DATA FOR ANALYSIS
_ _ _ _

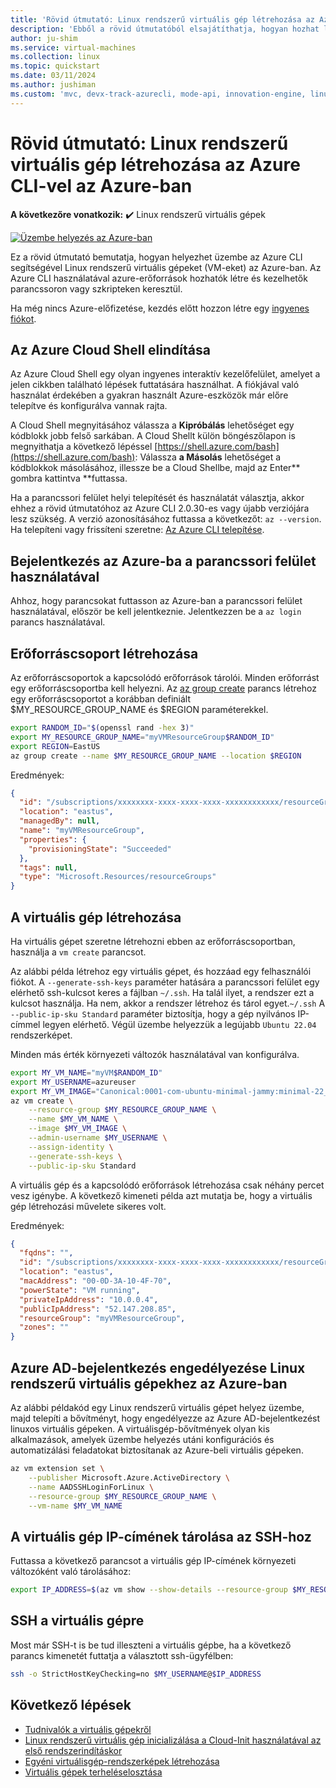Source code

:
 ```yaml
---
title: 'Rövid útmutató: Linux rendszerű virtuális gép létrehozása az Azure CLI használatával'
description: 'Ebből a rövid útmutatóból elsajátíthatja, hogyan hozhat létre Linux rendszerű virtuális gépet az Azure CLI használatával.'
author: ju-shim
ms.service: virtual-machines
ms.collection: linux
ms.topic: quickstart
ms.date: 03/11/2024
ms.author: jushiman
ms.custom: 'mvc, devx-track-azurecli, mode-api, innovation-engine, linux-related-content'
---
```


# Rövid útmutató: Linux rendszerű virtuális gép létrehozása az Azure CLI-vel az Azure-ban

**A következőre vonatkozik:** :heavy_check_mark: Linux rendszerű virtuális gépek

[![Üzembe helyezés az Azure-ban](https://aka.ms/deploytoazurebutton)](https://go.microsoft.com/fwlink/?linkid=2262692)

Ez a rövid útmutató bemutatja, hogyan helyezhet üzembe az Azure CLI segítségével Linux rendszerű virtuális gépeket (VM-eket) az Azure-ban. Az Azure CLI használatával azure-erőforrások hozhatók létre és kezelhetők parancssoron vagy szkripteken keresztül.

Ha még nincs Azure-előfizetése, kezdés előtt hozzon létre egy [ingyenes fiókot](https://azure.microsoft.com/free/?WT.mc_id=A261C142F).

## Az Azure Cloud Shell elindítása

Az Azure Cloud Shell egy olyan ingyenes interaktív kezelőfelület, amelyet a jelen cikkben található lépések futtatására használhat. A fiókjával való használat érdekében a gyakran használt Azure-eszközök már előre telepítve és konfigurálva vannak rajta. 

A Cloud Shell megnyitásához válassza a **Kipróbálás** lehetőséget egy kódblokk jobb felső sarkában. A Cloud Shellt külön böngészőlapon is megnyithatja a következő lépéssel [https://shell.azure.com/bash](https://shell.azure.com/bash): Válassza **a Másolás** lehetőséget a kódblokkok másolásához, illessze be a Cloud Shellbe, majd az Enter** gombra kattintva **futtassa.

Ha a parancssori felület helyi telepítését és használatát választja, akkor ehhez a rövid útmutatóhoz az Azure CLI 2.0.30-es vagy újabb verziójára lesz szükség. A verzió azonosításához futtassa a következőt: `az --version`. Ha telepíteni vagy frissíteni szeretne: [Az Azure CLI telepítése]( /cli/azure/install-azure-cli).

## Bejelentkezés az Azure-ba a parancssori felület használatával

Ahhoz, hogy parancsokat futtasson az Azure-ban a parancssori felület használatával, először be kell jelentkeznie. Jelentkezzen be a `az login` parancs használatával.

## Erőforráscsoport létrehozása

Az erőforráscsoportok a kapcsolódó erőforrások tárolói. Minden erőforrást egy erőforráscsoportba kell helyezni. Az [az group create](/cli/azure/group) parancs létrehoz egy erőforráscsoportot a korábban definiált $MY_RESOURCE_GROUP_NAME és $REGION paraméterekkel.

```bash
export RANDOM_ID="$(openssl rand -hex 3)"
export MY_RESOURCE_GROUP_NAME="myVMResourceGroup$RANDOM_ID"
export REGION=EastUS
az group create --name $MY_RESOURCE_GROUP_NAME --location $REGION
```

Eredmények:

<!-- expected_similarity=0.3 -->
```json
{
  "id": "/subscriptions/xxxxxxxx-xxxx-xxxx-xxxx-xxxxxxxxxxxx/resourceGroups/myVMResourceGroup",
  "location": "eastus",
  "managedBy": null,
  "name": "myVMResourceGroup",
  "properties": {
    "provisioningState": "Succeeded"
  },
  "tags": null,
  "type": "Microsoft.Resources/resourceGroups"
}
```

## A virtuális gép létrehozása

Ha virtuális gépet szeretne létrehozni ebben az erőforráscsoportban, használja a `vm create` parancsot. 

Az alábbi példa létrehoz egy virtuális gépet, és hozzáad egy felhasználói fiókot. A `--generate-ssh-keys` paraméter hatására a parancssori felület egy elérhető ssh-kulcsot keres a fájlban `~/.ssh`. Ha talál ilyet, a rendszer ezt a kulcsot használja. Ha nem, akkor a rendszer létrehoz és tárol egyet.`~/.ssh` A `--public-ip-sku Standard` paraméter biztosítja, hogy a gép nyilvános IP-címmel legyen elérhető. Végül üzembe helyezzük a legújabb `Ubuntu 22.04` rendszerképet.

Minden más érték környezeti változók használatával van konfigurálva.

```bash
export MY_VM_NAME="myVM$RANDOM_ID"
export MY_USERNAME=azureuser
export MY_VM_IMAGE="Canonical:0001-com-ubuntu-minimal-jammy:minimal-22_04-lts-gen2:latest"
az vm create \
    --resource-group $MY_RESOURCE_GROUP_NAME \
    --name $MY_VM_NAME \
    --image $MY_VM_IMAGE \
    --admin-username $MY_USERNAME \
    --assign-identity \
    --generate-ssh-keys \
    --public-ip-sku Standard
```

A virtuális gép és a kapcsolódó erőforrások létrehozása csak néhány percet vesz igénybe. A következő kimeneti példa azt mutatja be, hogy a virtuális gép létrehozási művelete sikeres volt.

Eredmények:
<!-- expected_similarity=0.3 -->
```json
{
  "fqdns": "",
  "id": "/subscriptions/xxxxxxxx-xxxx-xxxx-xxxx-xxxxxxxxxxxx/resourceGroups/myVMResourceGroup/providers/Microsoft.Compute/virtualMachines/myVM",
  "location": "eastus",
  "macAddress": "00-0D-3A-10-4F-70",
  "powerState": "VM running",
  "privateIpAddress": "10.0.0.4",
  "publicIpAddress": "52.147.208.85",
  "resourceGroup": "myVMResourceGroup",
  "zones": ""
}
```

## Azure AD-bejelentkezés engedélyezése Linux rendszerű virtuális gépekhez az Azure-ban

Az alábbi példakód egy Linux rendszerű virtuális gépet helyez üzembe, majd telepíti a bővítményt, hogy engedélyezze az Azure AD-bejelentkezést linuxos virtuális gépeken. A virtuálisgép-bővítmények olyan kis alkalmazások, amelyek üzembe helyezés utáni konfigurációs és automatizálási feladatokat biztosítanak az Azure-beli virtuális gépeken.

```bash
az vm extension set \
    --publisher Microsoft.Azure.ActiveDirectory \
    --name AADSSHLoginForLinux \
    --resource-group $MY_RESOURCE_GROUP_NAME \
    --vm-name $MY_VM_NAME
```

## A virtuális gép IP-címének tárolása az SSH-hoz

Futtassa a következő parancsot a virtuális gép IP-címének környezeti változóként való tárolásához:

```bash
export IP_ADDRESS=$(az vm show --show-details --resource-group $MY_RESOURCE_GROUP_NAME --name $MY_VM_NAME --query publicIps --output tsv)
```

## SSH a virtuális gépre

<!--## Export the SSH configuration for use with SSH clients that support OpenSSH & SSH into the VM.
Log in to Azure Linux VMs with Azure AD supports exporting the OpenSSH certificate and configuration. That means you can use any SSH clients that support OpenSSH-based certificates to sign in through Azure AD. The following example exports the configuration for all IP addresses assigned to the VM:-->

<!--
```bash
yes | az ssh config --file ~/.ssh/config --name $MY_VM_NAME --resource-group $MY_RESOURCE_GROUP_NAME
```
-->

Most már SSH-t is be tud illeszteni a virtuális gépbe, ha a következő parancs kimenetét futtatja a választott ssh-ügyfélben:

```bash
ssh -o StrictHostKeyChecking=no $MY_USERNAME@$IP_ADDRESS
```

## Következő lépések

* [Tudnivalók a virtuális gépekről](../index.yml)
* [Linux rendszerű virtuális gép inicializálása a Cloud-Init használatával az első rendszerindításkor](tutorial-automate-vm-deployment.md)
* [Egyéni virtuálisgép-rendszerképek létrehozása](tutorial-custom-images.md)
* [Virtuális gépek terheléselosztása](../../load-balancer/quickstart-load-balancer-standard-public-cli.md)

_ _ _ _

YOUR GOAL
Above are the records; report how many of their lines hold the string "Shell", with no other words.

ANSWER FOR THIS EXERCISE
3